Cory Reynolds


The Colorado Quitline commercial that has been playing for a couple weeks on local TV is now available online. Check it out!

While there wasn't always a lot for me to do in the moment on this commercial, what with generators running. music playing and busy locations, it's always interesting to work in a different workflow. Most of the sound that I recorded for this commercial are the "sweeteners". Those little pieces that you hear behind the voiceover and behind the music. Some laughter here, a splash of water there... While it might not seem like an enthralling day, it's nice to see the effect that these small touches have on the final product. 

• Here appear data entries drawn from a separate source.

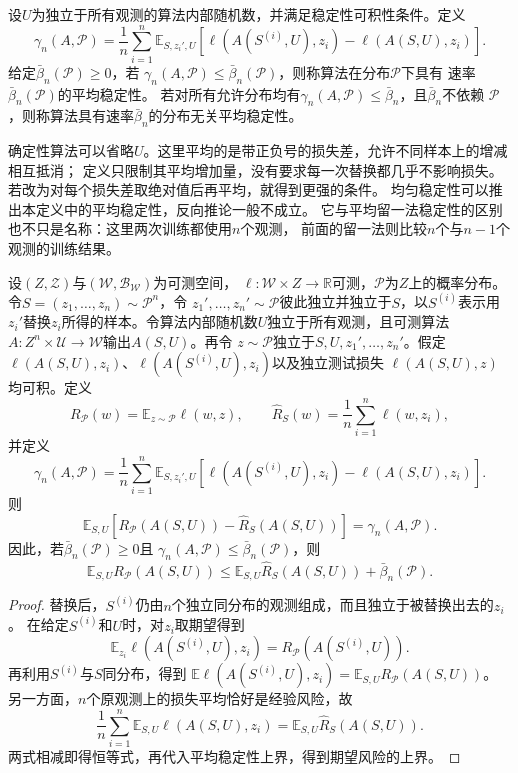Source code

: \begin{definition}[平均稳定性]
\label{def:on-average-stability}
设$U$为独立于所有观测的算法内部随机数，并满足稳定性可积性条件。定义
\begin{equation}
 \gamma_n(A,\mathcal P)
 =\frac1n\sum_{i=1}^n\mathbb E_{S,z_i',U}
 \left[\ell(A(S^{(i)},U),z_i)-\ell(A(S,U),z_i)\right].
 \label{eq:on-average-stability}
\end{equation}
给定$\bar\beta_n(\mathcal P)\geq0$，若
$\gamma_n(A,\mathcal P)\leq\bar\beta_n(\mathcal P)$，则称算法在分布$\mathcal P$下具有
速率$\bar\beta_n(\mathcal P)$的平均稳定性。
若对所有允许分布均有$\gamma_n(A,\mathcal P)\leq\bar\beta_n$，且$\bar\beta_n$不依赖
$\mathcal P$，则称算法具有速率$\bar\beta_n$的分布无关平均稳定性。
\end{definition}

确定性算法可以省略$U$。这里平均的是带正负号的损失差，允许不同样本上的增减相互抵消；
定义只限制其平均增加量，没有要求每一次替换都几乎不影响损失。
若改为对每个损失差取绝对值后再平均，就得到更强的条件。
均匀稳定性可以推出本定义中的平均稳定性，反向推论一般不成立。
它与平均留一法稳定性的区别也不只是名称：这里两次训练都使用$n$个观测，
前面的留一法则比较$n$个与$n-1$个观测的训练结果。

\begin{theorem}[平均稳定性与期望风险]
\label{thm:on-average-generalization}
设$(Z,\mathcal Z)$与$(\mathcal W,\mathcal B_{\mathcal W})$为可测空间，
$\ell:\mathcal W\times Z\to\mathbb R$可测，$\mathcal P$为$Z$上的概率分布。
令$S=(z_1,\ldots,z_n)\sim\mathcal P^n$，令
$z_1',\ldots,z_n'\sim\mathcal P$彼此独立并独立于$S$，以$S^{(i)}$表示用
$z_i'$替换$z_i$所得的样本。令算法内部随机数$U$独立于所有观测，且可测算法
$A:Z^n\times\mathcal U\to\mathcal W$输出$A(S,U)$。再令
$z\sim\mathcal P$独立于$S,U,z_1',\ldots,z_n'$。假定
$\ell(A(S,U),z_i)$、$\ell(A(S^{(i)},U),z_i)$以及独立测试损失
$\ell(A(S,U),z)$均可积。定义
\[
 R_{\mathcal P}(w)=\mathbb E_{z\sim\mathcal P}\ell(w,z),
 \qquad
 \hat R_S(w)=\frac1n\sum_{i=1}^n\ell(w,z_i),
\]
并定义
\[
 \gamma_n(A,\mathcal P)
 =\frac1n\sum_{i=1}^n\mathbb E_{S,z_i',U}
 \left[\ell(A(S^{(i)},U),z_i)-\ell(A(S,U),z_i)\right].
\]
则
\begin{equation}
 \mathbb E_{S,U}\left[R_{\mathcal P}(A(S,U))-\hat R_S(A(S,U))\right]
 =\gamma_n(A,\mathcal P).
 \label{eq:on-average-generalization-identity}
\end{equation}
因此，若$\bar\beta_n(\mathcal P)\geq0$且
$\gamma_n(A,\mathcal P)\leq\bar\beta_n(\mathcal P)$，则
\[
 \mathbb E_{S,U}R_{\mathcal P}(A(S,U))
 \leq\mathbb E_{S,U}\hat R_S(A(S,U))+\bar\beta_n(\mathcal P).
\]
\end{theorem}
\begin{proof}
替换后，$S^{(i)}$仍由$n$个独立同分布的观测组成，而且独立于被替换出去的$z_i$。
在给定$S^{(i)}$和$U$时，对$z_i$取期望得到
\[
 \mathbb E_{z_i}\ell(A(S^{(i)},U),z_i)
 =R_{\mathcal P}(A(S^{(i)},U)).
\]
再利用$S^{(i)}$与$S$同分布，得到
$\mathbb E\ell(A(S^{(i)},U),z_i)=\mathbb E_{S,U}R_{\mathcal P}(A(S,U))$。
另一方面，$n$个原观测上的损失平均恰好是经验风险，故
\[
 \frac1n\sum_{i=1}^n\mathbb E_{S,U}\ell(A(S,U),z_i)
 =\mathbb E_{S,U}\hat R_S(A(S,U)).
\]
两式相减即得恒等式，再代入平均稳定性上界，得到期望风险的上界。
\end{proof}

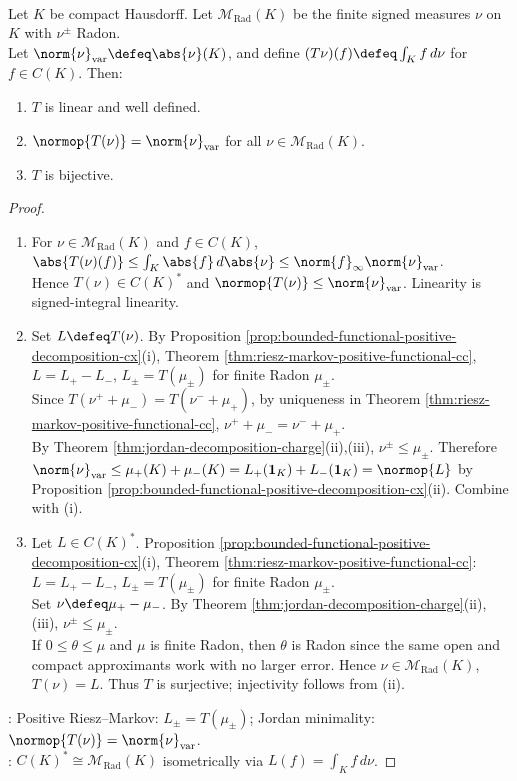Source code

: \begin{theorem} \label{thm:riesz-representation-compact-hausdorff-cx-dual} \\
Let $K$ be compact Hausdorff. Let $\mathcal{M}_{\mathrm{Rad}}(K)$ be the finite signed measures $\nu$ on $K$ with $\nu^\pm$ Radon.\\
Let $\norm{\nu}_{\mathrm{var}}\defeq\abs{\nu}(K)$, and define $(T\nu)(f)\defeq\int_K f\,d\nu$ for $f\in C(K)$. Then:
\begin{enumerate}[label=(\roman*)]
    \setlength{\itemsep}{0pt}
\item $T$ is linear and well defined.
\item $\normop{T(\nu)}=\norm{\nu}_{\mathrm{var}}$ for all $\nu\in\mathcal{M}_{\mathrm{Rad}}(K)$.
\item $T$ is bijective.
\end{enumerate}
\begin{proof}
\begin{enumerate}[label=(\roman*)]
\setlength{\itemsep}{0pt}
\item For $\nu\in\mathcal{M}_{\mathrm{Rad}}(K)$ and $f\in C(K)$, $\abs{T(\nu)(f)}\leq\int_K\abs{f}\,d\abs{\nu}\leq\norm{f}_\infty\norm{\nu}_{\mathrm{var}}$.\\
Hence $T(\nu)\in C(K)^*$ and $\normop{T(\nu)}\leq\norm{\nu}_{\mathrm{var}}$. Linearity is signed-integral linearity.
\item Set $L\defeq T(\nu)$. By Proposition \ref{prop:bounded-functional-positive-decomposition-cx}(i), Theorem \ref{thm:riesz-markov-positive-functional-cc}, $L=L_+-L_-$, $L_\pm=T(\mu_\pm)$ for finite Radon $\mu_\pm$.\\
Since $T(\nu^++\mu_-)=T(\nu^-+\mu_+)$, by uniqueness in Theorem \ref{thm:riesz-markov-positive-functional-cc}, $\nu^++\mu_-=\nu^-+\mu_+$.\\
By Theorem \ref{thm:jordan-decomposition-charge}(ii),(iii), $\nu^\pm\leq\mu_\pm$. Therefore $\norm{\nu}_{\mathrm{var}}\leq\mu_+(K)+\mu_-(K)=L_+(\mathbf{1}_K)+L_-(\mathbf{1}_K)=\normop{L}$ by Proposition \ref{prop:bounded-functional-positive-decomposition-cx}(ii). Combine with (i).
 \item Let $L\in C(K)^*$. Proposition \ref{prop:bounded-functional-positive-decomposition-cx}(i), Theorem \ref{thm:riesz-markov-positive-functional-cc}: $L=L_+-L_-$, $L_\pm=T(\mu_\pm)$ for finite Radon $\mu_\pm$.\\
 Set $\nu\defeq\mu_+-\mu_-$. By Theorem \ref{thm:jordan-decomposition-charge}(ii),(iii), $\nu^\pm\leq\mu_\pm$.\\
 If $0\leq\theta\leq\mu$ and $\mu$ is finite Radon, then $\theta$ is Radon since the same open and compact approximants work with no larger error. Hence $\nu\in\mathcal{M}_{\mathrm{Rad}}(K)$, $T(\nu)=L$. Thus $T$ is surjective; injectivity follows from (ii).
\end{enumerate}
: Positive Riesz--Markov: $L_\pm=T(\mu_\pm)$; Jordan minimality: $\normop{T(\nu)}=\norm{\nu}_{\mathrm{var}}$.\\
: $C(K)^*\cong\mathcal{M}_{\mathrm{Rad}}(K)$ isometrically via $L(f)=\int_K f\,d\nu$.
\end{proof}
\end{theorem}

Beyond recording the audio, this was a great project to be a part of because it taught me a lot about every other aspect of commercial filmmaking as well. Working with Stephen Vidano as director is a great pleasure and he's a great example of how you can work in high-stress situations but still keep your cool. It was also a lot of fun watching the lighting and grip team work as they cooly set up 4Ks and 6Ks and all kinds of other lights that would put most sets these days to shame. In a time when cameras can shoot at incredibly high ISOs and are therefore able to work with just a few foot-candles of light, it's nice to see a proper lighting setup where you're not relying entirely on the technology to create the shot for you. 

I hope you like it and, if you smoke, I hope it can help lead you in the direction you'd like to go. 

They are have a Spanish version of the video here

New / Used Part 2

The second commercial in the Bob Penkhus "New/Used" series is online now!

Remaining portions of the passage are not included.